[Start of section]

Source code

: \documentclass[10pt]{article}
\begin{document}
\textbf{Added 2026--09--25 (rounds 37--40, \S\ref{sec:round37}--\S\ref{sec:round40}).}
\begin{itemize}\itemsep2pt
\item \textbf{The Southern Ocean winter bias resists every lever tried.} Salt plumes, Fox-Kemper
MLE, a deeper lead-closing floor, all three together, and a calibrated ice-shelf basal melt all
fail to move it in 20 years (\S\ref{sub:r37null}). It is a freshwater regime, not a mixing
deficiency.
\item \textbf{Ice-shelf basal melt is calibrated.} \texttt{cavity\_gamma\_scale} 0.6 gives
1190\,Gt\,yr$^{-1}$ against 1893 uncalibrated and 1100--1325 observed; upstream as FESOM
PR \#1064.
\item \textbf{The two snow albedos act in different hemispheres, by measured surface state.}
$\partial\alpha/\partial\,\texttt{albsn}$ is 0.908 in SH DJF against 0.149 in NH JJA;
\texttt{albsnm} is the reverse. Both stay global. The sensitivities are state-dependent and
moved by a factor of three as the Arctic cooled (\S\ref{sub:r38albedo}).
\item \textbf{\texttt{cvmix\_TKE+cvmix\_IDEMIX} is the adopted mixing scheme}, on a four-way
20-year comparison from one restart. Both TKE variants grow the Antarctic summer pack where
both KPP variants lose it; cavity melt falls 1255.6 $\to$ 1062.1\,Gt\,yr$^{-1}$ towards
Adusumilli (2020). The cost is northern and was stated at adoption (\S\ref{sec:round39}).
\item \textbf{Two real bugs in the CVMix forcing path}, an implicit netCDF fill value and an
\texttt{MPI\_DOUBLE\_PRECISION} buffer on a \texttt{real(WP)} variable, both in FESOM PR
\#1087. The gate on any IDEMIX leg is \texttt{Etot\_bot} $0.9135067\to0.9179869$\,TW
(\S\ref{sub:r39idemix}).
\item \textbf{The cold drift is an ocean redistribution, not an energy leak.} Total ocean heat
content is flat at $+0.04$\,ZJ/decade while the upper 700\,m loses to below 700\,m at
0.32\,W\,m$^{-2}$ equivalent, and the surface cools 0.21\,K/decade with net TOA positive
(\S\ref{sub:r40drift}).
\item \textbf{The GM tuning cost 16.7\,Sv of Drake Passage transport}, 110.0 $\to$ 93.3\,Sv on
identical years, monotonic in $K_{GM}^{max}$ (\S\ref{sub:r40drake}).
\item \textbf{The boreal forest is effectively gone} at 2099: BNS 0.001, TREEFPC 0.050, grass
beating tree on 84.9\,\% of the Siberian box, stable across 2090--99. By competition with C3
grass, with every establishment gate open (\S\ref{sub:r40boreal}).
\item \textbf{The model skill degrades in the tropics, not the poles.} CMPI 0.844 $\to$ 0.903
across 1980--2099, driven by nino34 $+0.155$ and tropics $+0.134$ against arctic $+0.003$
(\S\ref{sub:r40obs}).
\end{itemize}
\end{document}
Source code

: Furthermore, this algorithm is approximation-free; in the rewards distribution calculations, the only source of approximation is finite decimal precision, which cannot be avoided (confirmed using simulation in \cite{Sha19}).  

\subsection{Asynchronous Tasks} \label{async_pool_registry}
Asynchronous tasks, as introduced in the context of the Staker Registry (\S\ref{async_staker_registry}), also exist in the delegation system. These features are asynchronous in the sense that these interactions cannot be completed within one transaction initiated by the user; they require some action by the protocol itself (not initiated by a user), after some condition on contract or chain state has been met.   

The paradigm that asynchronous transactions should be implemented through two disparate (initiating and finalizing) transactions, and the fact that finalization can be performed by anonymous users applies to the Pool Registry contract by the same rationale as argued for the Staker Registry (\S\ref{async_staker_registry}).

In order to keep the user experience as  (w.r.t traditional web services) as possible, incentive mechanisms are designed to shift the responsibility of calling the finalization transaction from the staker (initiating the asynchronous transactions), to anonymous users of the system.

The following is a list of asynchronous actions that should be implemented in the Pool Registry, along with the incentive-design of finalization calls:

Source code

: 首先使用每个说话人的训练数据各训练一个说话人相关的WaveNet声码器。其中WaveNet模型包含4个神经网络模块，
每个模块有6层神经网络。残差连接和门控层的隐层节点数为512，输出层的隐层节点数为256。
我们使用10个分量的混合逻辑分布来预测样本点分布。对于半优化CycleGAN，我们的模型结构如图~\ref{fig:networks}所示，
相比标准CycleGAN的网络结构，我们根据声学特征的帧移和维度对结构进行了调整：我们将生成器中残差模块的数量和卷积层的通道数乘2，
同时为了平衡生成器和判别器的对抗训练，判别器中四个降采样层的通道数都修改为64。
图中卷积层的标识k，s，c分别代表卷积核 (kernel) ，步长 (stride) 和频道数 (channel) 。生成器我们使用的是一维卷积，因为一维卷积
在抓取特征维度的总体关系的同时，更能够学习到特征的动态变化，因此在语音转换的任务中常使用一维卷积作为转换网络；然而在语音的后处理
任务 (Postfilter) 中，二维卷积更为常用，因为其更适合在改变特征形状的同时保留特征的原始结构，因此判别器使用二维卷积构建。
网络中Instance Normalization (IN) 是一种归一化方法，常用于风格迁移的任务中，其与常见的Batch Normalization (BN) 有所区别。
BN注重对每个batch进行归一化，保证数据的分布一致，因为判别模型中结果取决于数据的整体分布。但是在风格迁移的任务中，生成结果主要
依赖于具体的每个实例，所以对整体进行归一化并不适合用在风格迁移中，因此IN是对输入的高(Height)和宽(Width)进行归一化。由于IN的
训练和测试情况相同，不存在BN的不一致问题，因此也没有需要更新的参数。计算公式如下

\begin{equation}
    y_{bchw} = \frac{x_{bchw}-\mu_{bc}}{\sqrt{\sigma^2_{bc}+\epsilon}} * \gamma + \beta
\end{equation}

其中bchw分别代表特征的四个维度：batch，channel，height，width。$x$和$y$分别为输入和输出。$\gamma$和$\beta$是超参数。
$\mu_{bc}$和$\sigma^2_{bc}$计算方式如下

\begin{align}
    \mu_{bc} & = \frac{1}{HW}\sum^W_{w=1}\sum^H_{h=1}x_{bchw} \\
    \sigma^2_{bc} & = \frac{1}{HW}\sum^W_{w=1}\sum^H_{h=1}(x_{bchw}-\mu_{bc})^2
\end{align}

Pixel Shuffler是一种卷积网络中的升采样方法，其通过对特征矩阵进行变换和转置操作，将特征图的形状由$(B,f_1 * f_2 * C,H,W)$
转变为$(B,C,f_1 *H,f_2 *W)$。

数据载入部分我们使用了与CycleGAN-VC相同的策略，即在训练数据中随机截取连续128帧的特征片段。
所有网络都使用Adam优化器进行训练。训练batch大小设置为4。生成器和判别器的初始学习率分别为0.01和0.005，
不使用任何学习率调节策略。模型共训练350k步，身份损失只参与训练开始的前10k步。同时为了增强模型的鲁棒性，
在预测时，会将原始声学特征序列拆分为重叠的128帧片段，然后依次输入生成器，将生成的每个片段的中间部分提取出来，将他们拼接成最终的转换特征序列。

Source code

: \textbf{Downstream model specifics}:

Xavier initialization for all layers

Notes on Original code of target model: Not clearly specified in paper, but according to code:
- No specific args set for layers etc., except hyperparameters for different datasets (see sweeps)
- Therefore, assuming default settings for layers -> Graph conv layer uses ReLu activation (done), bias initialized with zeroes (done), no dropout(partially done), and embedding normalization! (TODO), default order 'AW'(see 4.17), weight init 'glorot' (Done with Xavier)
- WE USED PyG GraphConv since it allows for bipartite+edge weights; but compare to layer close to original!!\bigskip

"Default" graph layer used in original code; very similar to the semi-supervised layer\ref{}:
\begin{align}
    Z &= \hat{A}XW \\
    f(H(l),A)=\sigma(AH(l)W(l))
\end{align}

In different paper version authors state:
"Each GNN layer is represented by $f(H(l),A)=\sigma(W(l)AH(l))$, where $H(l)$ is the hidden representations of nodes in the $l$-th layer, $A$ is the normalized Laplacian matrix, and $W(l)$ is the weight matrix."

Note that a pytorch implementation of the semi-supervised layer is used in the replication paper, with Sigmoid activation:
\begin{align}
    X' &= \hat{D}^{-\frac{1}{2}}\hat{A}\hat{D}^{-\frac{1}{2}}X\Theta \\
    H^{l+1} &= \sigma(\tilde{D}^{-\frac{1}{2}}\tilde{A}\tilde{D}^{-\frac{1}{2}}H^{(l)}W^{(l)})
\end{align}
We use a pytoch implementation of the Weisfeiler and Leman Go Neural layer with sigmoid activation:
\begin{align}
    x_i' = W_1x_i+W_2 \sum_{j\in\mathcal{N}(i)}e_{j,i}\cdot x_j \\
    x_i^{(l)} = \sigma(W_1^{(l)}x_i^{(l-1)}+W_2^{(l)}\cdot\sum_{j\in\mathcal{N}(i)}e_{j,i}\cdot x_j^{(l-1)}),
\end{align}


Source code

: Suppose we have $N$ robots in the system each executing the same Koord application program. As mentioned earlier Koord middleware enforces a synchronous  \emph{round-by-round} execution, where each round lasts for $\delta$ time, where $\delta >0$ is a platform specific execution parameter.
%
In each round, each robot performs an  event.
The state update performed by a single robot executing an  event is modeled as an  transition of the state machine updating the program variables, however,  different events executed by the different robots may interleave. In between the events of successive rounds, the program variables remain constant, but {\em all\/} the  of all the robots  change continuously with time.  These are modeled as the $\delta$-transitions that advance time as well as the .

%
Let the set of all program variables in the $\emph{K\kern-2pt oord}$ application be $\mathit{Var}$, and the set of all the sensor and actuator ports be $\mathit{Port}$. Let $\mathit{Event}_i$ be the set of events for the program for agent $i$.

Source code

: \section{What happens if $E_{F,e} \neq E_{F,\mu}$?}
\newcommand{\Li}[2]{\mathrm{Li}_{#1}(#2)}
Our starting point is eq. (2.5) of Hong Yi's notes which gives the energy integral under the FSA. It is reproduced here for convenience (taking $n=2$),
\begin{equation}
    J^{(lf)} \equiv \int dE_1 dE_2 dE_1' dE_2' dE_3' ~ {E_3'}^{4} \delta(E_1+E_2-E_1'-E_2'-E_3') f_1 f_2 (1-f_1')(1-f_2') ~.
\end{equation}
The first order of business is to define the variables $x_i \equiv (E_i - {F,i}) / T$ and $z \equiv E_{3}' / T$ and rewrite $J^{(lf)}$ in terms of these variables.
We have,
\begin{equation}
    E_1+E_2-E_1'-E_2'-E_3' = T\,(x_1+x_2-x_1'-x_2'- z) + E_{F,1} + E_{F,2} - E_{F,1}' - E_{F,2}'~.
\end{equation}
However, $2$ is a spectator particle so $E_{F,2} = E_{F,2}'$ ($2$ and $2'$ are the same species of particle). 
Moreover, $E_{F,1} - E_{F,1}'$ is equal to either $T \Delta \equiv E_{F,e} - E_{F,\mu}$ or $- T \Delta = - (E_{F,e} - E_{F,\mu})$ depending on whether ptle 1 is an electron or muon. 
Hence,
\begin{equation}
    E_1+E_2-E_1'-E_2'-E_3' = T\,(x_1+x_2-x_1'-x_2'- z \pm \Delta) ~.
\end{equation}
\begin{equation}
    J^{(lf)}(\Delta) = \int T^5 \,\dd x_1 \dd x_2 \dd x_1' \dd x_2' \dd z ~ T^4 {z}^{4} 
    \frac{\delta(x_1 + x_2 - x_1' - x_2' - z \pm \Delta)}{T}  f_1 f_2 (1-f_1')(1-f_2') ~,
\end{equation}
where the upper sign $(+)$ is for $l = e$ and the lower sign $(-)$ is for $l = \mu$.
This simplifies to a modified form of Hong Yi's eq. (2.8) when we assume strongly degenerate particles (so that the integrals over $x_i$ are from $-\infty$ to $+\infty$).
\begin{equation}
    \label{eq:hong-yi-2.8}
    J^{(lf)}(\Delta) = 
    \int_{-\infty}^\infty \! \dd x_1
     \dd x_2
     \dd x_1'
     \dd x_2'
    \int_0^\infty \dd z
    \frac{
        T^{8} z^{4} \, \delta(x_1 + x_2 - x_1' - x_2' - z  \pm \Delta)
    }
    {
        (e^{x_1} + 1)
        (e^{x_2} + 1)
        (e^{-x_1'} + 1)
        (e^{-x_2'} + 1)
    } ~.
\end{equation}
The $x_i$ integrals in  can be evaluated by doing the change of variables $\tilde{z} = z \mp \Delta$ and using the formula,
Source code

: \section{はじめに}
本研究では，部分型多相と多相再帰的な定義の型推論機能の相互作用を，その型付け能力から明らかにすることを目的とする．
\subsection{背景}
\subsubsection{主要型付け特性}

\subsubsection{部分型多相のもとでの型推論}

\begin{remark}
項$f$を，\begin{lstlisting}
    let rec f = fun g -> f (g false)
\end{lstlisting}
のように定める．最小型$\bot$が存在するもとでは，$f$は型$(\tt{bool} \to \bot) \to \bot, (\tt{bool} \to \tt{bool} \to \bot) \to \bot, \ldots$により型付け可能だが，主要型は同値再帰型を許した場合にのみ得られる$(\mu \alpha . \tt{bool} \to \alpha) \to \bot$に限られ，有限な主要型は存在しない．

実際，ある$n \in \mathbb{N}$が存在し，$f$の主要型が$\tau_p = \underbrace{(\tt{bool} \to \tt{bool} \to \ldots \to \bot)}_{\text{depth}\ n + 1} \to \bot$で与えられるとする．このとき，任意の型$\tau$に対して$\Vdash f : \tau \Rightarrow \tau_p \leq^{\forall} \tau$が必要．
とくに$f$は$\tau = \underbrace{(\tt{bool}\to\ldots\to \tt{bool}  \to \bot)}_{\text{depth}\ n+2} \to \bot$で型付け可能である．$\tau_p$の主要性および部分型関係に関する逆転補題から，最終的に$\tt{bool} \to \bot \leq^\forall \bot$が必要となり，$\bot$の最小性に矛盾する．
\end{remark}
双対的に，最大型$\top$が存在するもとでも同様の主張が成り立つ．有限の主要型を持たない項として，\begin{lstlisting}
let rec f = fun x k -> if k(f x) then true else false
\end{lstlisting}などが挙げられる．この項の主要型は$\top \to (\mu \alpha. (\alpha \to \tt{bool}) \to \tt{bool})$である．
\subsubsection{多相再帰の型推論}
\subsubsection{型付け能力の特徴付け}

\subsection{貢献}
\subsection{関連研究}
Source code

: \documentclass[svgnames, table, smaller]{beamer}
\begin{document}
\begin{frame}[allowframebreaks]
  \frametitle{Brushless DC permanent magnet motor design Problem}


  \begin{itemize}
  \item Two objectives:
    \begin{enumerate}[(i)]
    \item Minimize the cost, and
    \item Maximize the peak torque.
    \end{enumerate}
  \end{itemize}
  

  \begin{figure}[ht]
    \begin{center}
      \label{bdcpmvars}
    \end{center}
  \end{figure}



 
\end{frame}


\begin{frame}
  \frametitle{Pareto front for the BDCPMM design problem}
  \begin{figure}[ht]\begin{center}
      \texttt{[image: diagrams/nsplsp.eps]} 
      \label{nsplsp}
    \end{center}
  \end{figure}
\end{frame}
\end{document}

[End of section]

* **What you have to do**
The total wanted is the number of lines in the entries above that contain "activation". Give it alone.

* **Result for this task**
3